> _Required action_: What lines in the entries below contain the word "value"? Copy all of them.

(Task data)

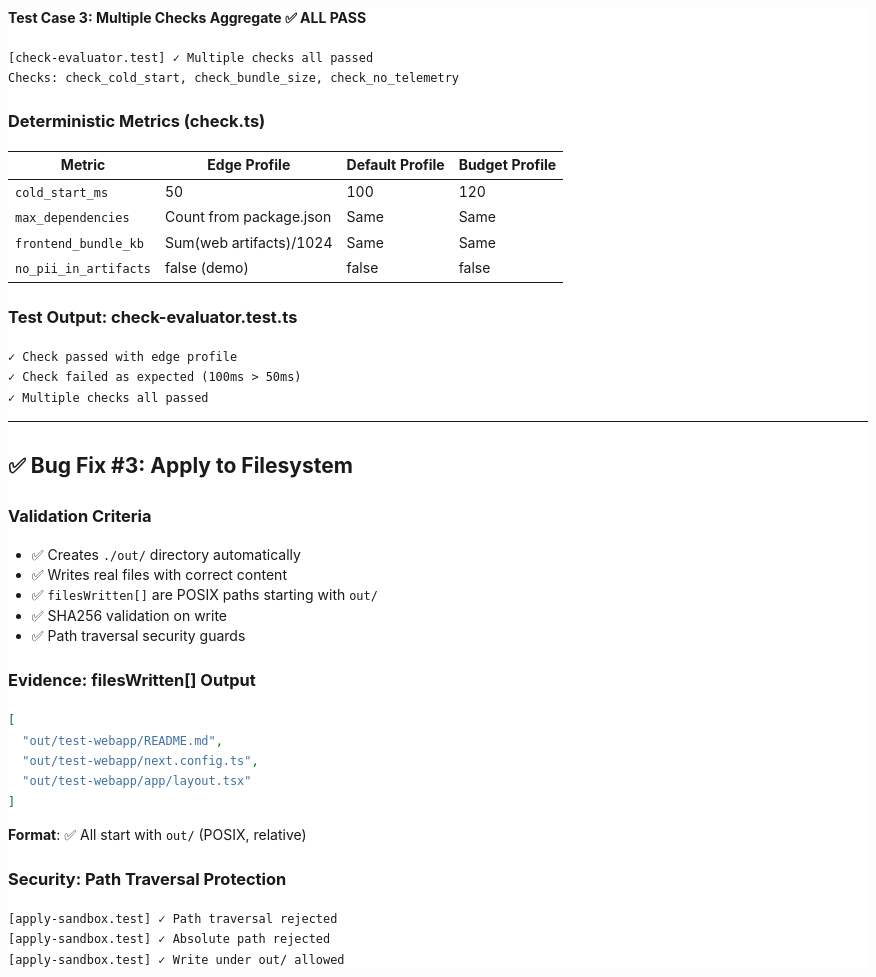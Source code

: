 #### Test Case 3: Multiple Checks Aggregate ✅ ALL PASS

```
[check-evaluator.test] ✓ Multiple checks all passed
Checks: check_cold_start, check_bundle_size, check_no_telemetry
```

### Deterministic Metrics (check.ts)

| Metric | Edge Profile | Default Profile | Budget Profile |
|--------|--------------|-----------------|----------------|
| `cold_start_ms` | 50 | 100 | 120 |
| `max_dependencies` | Count from package.json | Same | Same |
| `frontend_bundle_kb` | Sum(web artifacts)/1024 | Same | Same |
| `no_pii_in_artifacts` | false (demo) | false | false |

### Test Output: check-evaluator.test.ts

```
✓ Check passed with edge profile
✓ Check failed as expected (100ms > 50ms)
✓ Multiple checks all passed
```

---

## ✅ Bug Fix #3: Apply to Filesystem

### Validation Criteria
- ✅ Creates `./out/` directory automatically
- ✅ Writes real files with correct content
- ✅ `filesWritten[]` are POSIX paths starting with `out/`
- ✅ SHA256 validation on write
- ✅ Path traversal security guards

### Evidence: filesWritten[] Output

```json
[
  "out/test-webapp/README.md",
  "out/test-webapp/next.config.ts",
  "out/test-webapp/app/layout.tsx"
]
```

**Format**: ✅ All start with `out/` (POSIX, relative)

### Security: Path Traversal Protection

```
[apply-sandbox.test] ✓ Path traversal rejected
[apply-sandbox.test] ✓ Absolute path rejected
[apply-sandbox.test] ✓ Write under out/ allowed
```
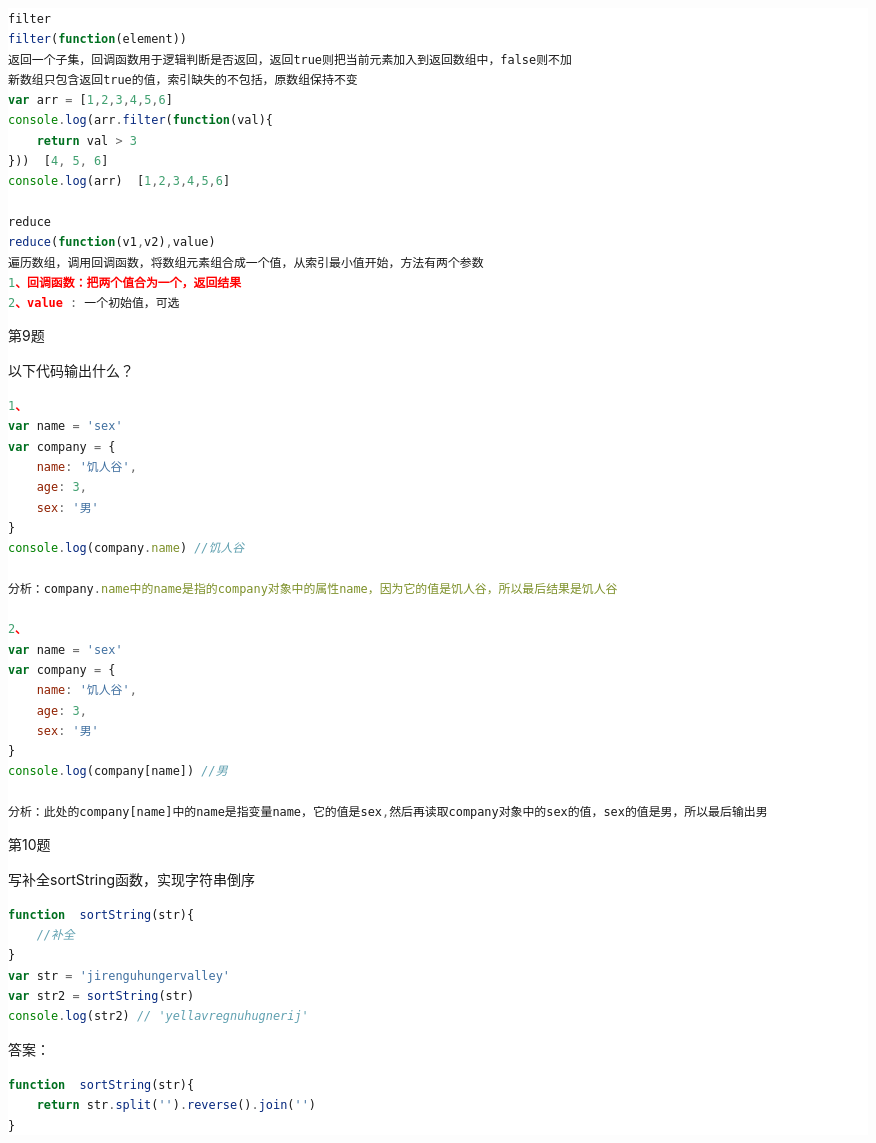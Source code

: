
```javascript
filter
filter(function(element))
返回一个子集，回调函数用于逻辑判断是否返回，返回true则把当前元素加入到返回数组中，false则不加
新数组只包含返回true的值，索引缺失的不包括，原数组保持不变
var arr = [1,2,3,4,5,6]
console.log(arr.filter(function(val){
    return val > 3
}))  [4, 5, 6]
console.log(arr)  [1,2,3,4,5,6]

reduce 
reduce(function(v1,v2),value)
遍历数组，调用回调函数，将数组元素组合成一个值，从索引最小值开始，方法有两个参数
1、回调函数：把两个值合为一个，返回结果
2、value : 一个初始值，可选
```


第9题

以下代码输出什么？

```javascript
1、
var name = 'sex'
var company = {
    name: '饥人谷',
    age: 3,
    sex: '男'
}
console.log(company.name) //饥人谷 

分析：company.name中的name是指的company对象中的属性name，因为它的值是饥人谷，所以最后结果是饥人谷

2､
var name = 'sex'
var company = {
    name: '饥人谷',
    age: 3,
    sex: '男'
}
console.log(company[name]) //男

分析：此处的company[name]中的name是指变量name，它的值是sex,然后再读取company对象中的sex的值，sex的值是男，所以最后输出男
```



第10题

写补全sortString函数，实现字符串倒序

```javascript
function  sortString(str){
    //补全
}
var str = 'jirenguhungervalley'
var str2 = sortString(str)
console.log(str2) // 'yellavregnuhugnerij'
```

答案：

```javascript
function  sortString(str){
    return str.split('').reverse().join('')
}
```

(End Task data)

> _Solution_:
reduce(function(v1,v2),value)
2、value : 一个初始值，可选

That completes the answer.